Task input: Begin

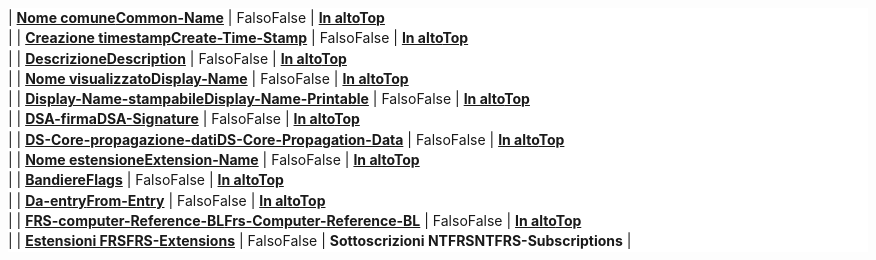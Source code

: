 | [<span data-ttu-id="f93a4-179">**Nome comune**</span><span class="sxs-lookup"><span data-stu-id="f93a4-179">**Common-Name**</span></span>](a-cn.md)                                               | <span data-ttu-id="f93a4-180">Falso</span><span class="sxs-lookup"><span data-stu-id="f93a4-180">False</span></span>     | [<span data-ttu-id="f93a4-181">**In alto**</span><span class="sxs-lookup"><span data-stu-id="f93a4-181">**Top**</span></span>](c-top.md)<br/> |
| [<span data-ttu-id="f93a4-182">**Creazione timestamp**</span><span class="sxs-lookup"><span data-stu-id="f93a4-182">**Create-Time-Stamp**</span></span>](a-createtimestamp.md)                            | <span data-ttu-id="f93a4-183">Falso</span><span class="sxs-lookup"><span data-stu-id="f93a4-183">False</span></span>     | [<span data-ttu-id="f93a4-184">**In alto**</span><span class="sxs-lookup"><span data-stu-id="f93a4-184">**Top**</span></span>](c-top.md)<br/> |
| [<span data-ttu-id="f93a4-185">**Descrizione**</span><span class="sxs-lookup"><span data-stu-id="f93a4-185">**Description**</span></span>](a-description.md)                                      | <span data-ttu-id="f93a4-186">Falso</span><span class="sxs-lookup"><span data-stu-id="f93a4-186">False</span></span>     | [<span data-ttu-id="f93a4-187">**In alto**</span><span class="sxs-lookup"><span data-stu-id="f93a4-187">**Top**</span></span>](c-top.md)<br/> |
| [<span data-ttu-id="f93a4-188">**Nome visualizzato**</span><span class="sxs-lookup"><span data-stu-id="f93a4-188">**Display-Name**</span></span>](a-displayname.md)                                     | <span data-ttu-id="f93a4-189">Falso</span><span class="sxs-lookup"><span data-stu-id="f93a4-189">False</span></span>     | [<span data-ttu-id="f93a4-190">**In alto**</span><span class="sxs-lookup"><span data-stu-id="f93a4-190">**Top**</span></span>](c-top.md)<br/> |
| [<span data-ttu-id="f93a4-191">**Display-Name-stampabile**</span><span class="sxs-lookup"><span data-stu-id="f93a4-191">**Display-Name-Printable**</span></span>](a-displaynameprintable.md)                  | <span data-ttu-id="f93a4-192">Falso</span><span class="sxs-lookup"><span data-stu-id="f93a4-192">False</span></span>     | [<span data-ttu-id="f93a4-193">**In alto**</span><span class="sxs-lookup"><span data-stu-id="f93a4-193">**Top**</span></span>](c-top.md)<br/> |
| [<span data-ttu-id="f93a4-194">**DSA-firma**</span><span class="sxs-lookup"><span data-stu-id="f93a4-194">**DSA-Signature**</span></span>](a-dsasignature.md)                                   | <span data-ttu-id="f93a4-195">Falso</span><span class="sxs-lookup"><span data-stu-id="f93a4-195">False</span></span>     | [<span data-ttu-id="f93a4-196">**In alto**</span><span class="sxs-lookup"><span data-stu-id="f93a4-196">**Top**</span></span>](c-top.md)<br/> |
| [<span data-ttu-id="f93a4-197">**DS-Core-propagazione-dati**</span><span class="sxs-lookup"><span data-stu-id="f93a4-197">**DS-Core-Propagation-Data**</span></span>](a-dscorepropagationdata.md)               | <span data-ttu-id="f93a4-198">Falso</span><span class="sxs-lookup"><span data-stu-id="f93a4-198">False</span></span>     | [<span data-ttu-id="f93a4-199">**In alto**</span><span class="sxs-lookup"><span data-stu-id="f93a4-199">**Top**</span></span>](c-top.md)<br/> |
| [<span data-ttu-id="f93a4-200">**Nome estensione**</span><span class="sxs-lookup"><span data-stu-id="f93a4-200">**Extension-Name**</span></span>](a-extensionname.md)                                 | <span data-ttu-id="f93a4-201">Falso</span><span class="sxs-lookup"><span data-stu-id="f93a4-201">False</span></span>     | [<span data-ttu-id="f93a4-202">**In alto**</span><span class="sxs-lookup"><span data-stu-id="f93a4-202">**Top**</span></span>](c-top.md)<br/> |
| [<span data-ttu-id="f93a4-203">**Bandiere**</span><span class="sxs-lookup"><span data-stu-id="f93a4-203">**Flags**</span></span>](a-flags.md)                                                  | <span data-ttu-id="f93a4-204">Falso</span><span class="sxs-lookup"><span data-stu-id="f93a4-204">False</span></span>     | [<span data-ttu-id="f93a4-205">**In alto**</span><span class="sxs-lookup"><span data-stu-id="f93a4-205">**Top**</span></span>](c-top.md)<br/> |
| [<span data-ttu-id="f93a4-206">**Da-entry**</span><span class="sxs-lookup"><span data-stu-id="f93a4-206">**From-Entry**</span></span>](a-fromentry.md)                                         | <span data-ttu-id="f93a4-207">Falso</span><span class="sxs-lookup"><span data-stu-id="f93a4-207">False</span></span>     | [<span data-ttu-id="f93a4-208">**In alto**</span><span class="sxs-lookup"><span data-stu-id="f93a4-208">**Top**</span></span>](c-top.md)<br/> |
| [<span data-ttu-id="f93a4-209">**FRS-computer-Reference-BL**</span><span class="sxs-lookup"><span data-stu-id="f93a4-209">**Frs-Computer-Reference-BL**</span></span>](a-frscomputerreferencebl.md)             | <span data-ttu-id="f93a4-210">Falso</span><span class="sxs-lookup"><span data-stu-id="f93a4-210">False</span></span>     | [<span data-ttu-id="f93a4-211">**In alto**</span><span class="sxs-lookup"><span data-stu-id="f93a4-211">**Top**</span></span>](c-top.md)<br/> |
| [<span data-ttu-id="f93a4-212">**Estensioni FRS**</span><span class="sxs-lookup"><span data-stu-id="f93a4-212">**FRS-Extensions**</span></span>](a-frsextensions.md)                                 | <span data-ttu-id="f93a4-213">Falso</span><span class="sxs-lookup"><span data-stu-id="f93a4-213">False</span></span>     | <span data-ttu-id="f93a4-214">**Sottoscrizioni NTFRS**</span><span class="sxs-lookup"><span data-stu-id="f93a4-214">**NTFRS-Subscriptions**</span></span>         |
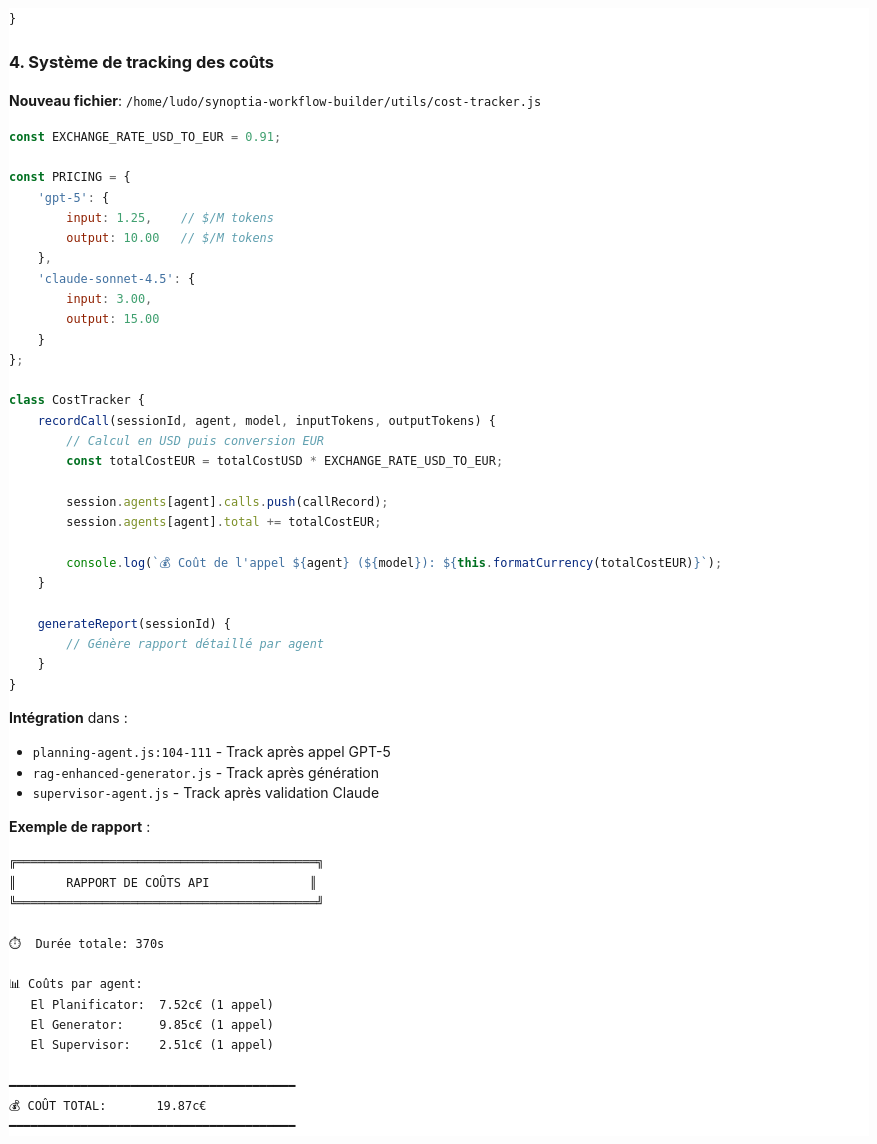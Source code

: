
 ```javascript
}
```

### 4. Système de tracking des coûts

**Nouveau fichier**: `/home/ludo/synoptia-workflow-builder/utils/cost-tracker.js`

```javascript
const EXCHANGE_RATE_USD_TO_EUR = 0.91;

const PRICING = {
    'gpt-5': {
        input: 1.25,    // $/M tokens
        output: 10.00   // $/M tokens
    },
    'claude-sonnet-4.5': {
        input: 3.00,
        output: 15.00
    }
};

class CostTracker {
    recordCall(sessionId, agent, model, inputTokens, outputTokens) {
        // Calcul en USD puis conversion EUR
        const totalCostEUR = totalCostUSD * EXCHANGE_RATE_USD_TO_EUR;

        session.agents[agent].calls.push(callRecord);
        session.agents[agent].total += totalCostEUR;

        console.log(`💰 Coût de l'appel ${agent} (${model}): ${this.formatCurrency(totalCostEUR)}`);
    }

    generateReport(sessionId) {
        // Génère rapport détaillé par agent
    }
}
```

**Intégration** dans :
- `planning-agent.js:104-111` - Track après appel GPT-5
- `rag-enhanced-generator.js` - Track après génération
- `supervisor-agent.js` - Track après validation Claude

**Exemple de rapport** :

```
╔══════════════════════════════════════════╗
║       RAPPORT DE COÛTS API              ║
╚══════════════════════════════════════════╝

⏱️  Durée totale: 370s

📊 Coûts par agent:
   El Planificator:  7.52c€ (1 appel)
   El Generator:     9.85c€ (1 appel)
   El Supervisor:    2.51c€ (1 appel)

━━━━━━━━━━━━━━━━━━━━━━━━━━━━━━━━━━━━━━━━
💰 COÛT TOTAL:       19.87c€
━━━━━━━━━━━━━━━━━━━━━━━━━━━━━━━━━━━━━━━━
```
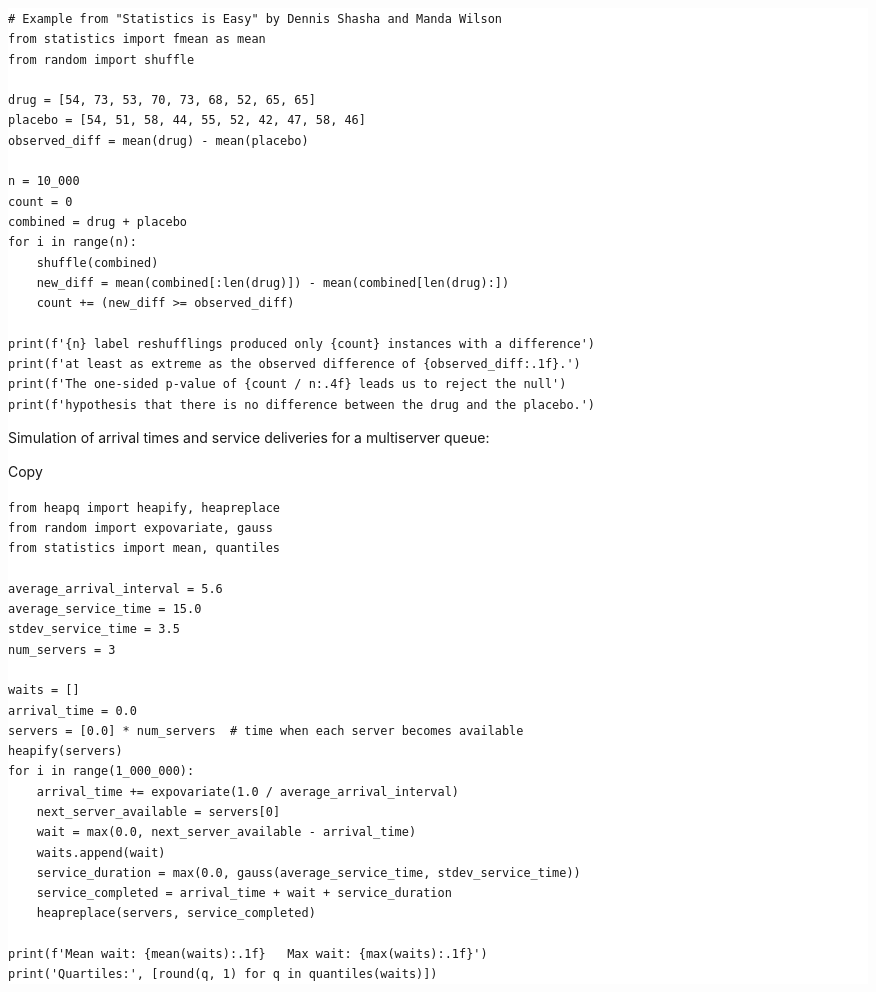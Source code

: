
 ```
# Example from "Statistics is Easy" by Dennis Shasha and Manda Wilson
from statistics import fmean as mean
from random import shuffle

drug = [54, 73, 53, 70, 73, 68, 52, 65, 65]
placebo = [54, 51, 58, 44, 55, 52, 42, 47, 58, 46]
observed_diff = mean(drug) - mean(placebo)

n = 10_000
count = 0
combined = drug + placebo
for i in range(n):
    shuffle(combined)
    new_diff = mean(combined[:len(drug)]) - mean(combined[len(drug):])
    count += (new_diff >= observed_diff)

print(f'{n} label reshufflings produced only {count} instances with a difference')
print(f'at least as extreme as the observed difference of {observed_diff:.1f}.')
print(f'The one-sided p-value of {count / n:.4f} leads us to reject the null')
print(f'hypothesis that there is no difference between the drug and the placebo.')

```

Simulation of arrival times and service deliveries for a multiserver queue:

Copy

```
from heapq import heapify, heapreplace
from random import expovariate, gauss
from statistics import mean, quantiles

average_arrival_interval = 5.6
average_service_time = 15.0
stdev_service_time = 3.5
num_servers = 3

waits = []
arrival_time = 0.0
servers = [0.0] * num_servers  # time when each server becomes available
heapify(servers)
for i in range(1_000_000):
    arrival_time += expovariate(1.0 / average_arrival_interval)
    next_server_available = servers[0]
    wait = max(0.0, next_server_available - arrival_time)
    waits.append(wait)
    service_duration = max(0.0, gauss(average_service_time, stdev_service_time))
    service_completed = arrival_time + wait + service_duration
    heapreplace(servers, service_completed)

print(f'Mean wait: {mean(waits):.1f}   Max wait: {max(waits):.1f}')
print('Quartiles:', [round(q, 1) for q in quantiles(waits)])

```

Task input: End

- Work to be completed -
All lines of the entries above where "combined" turns up should be reported.

- Answer to the exercise -
combined = drug + placebo
    shuffle(combined)
    new_diff = mean(combined[:len(drug)]) - mean(combined[len(drug):])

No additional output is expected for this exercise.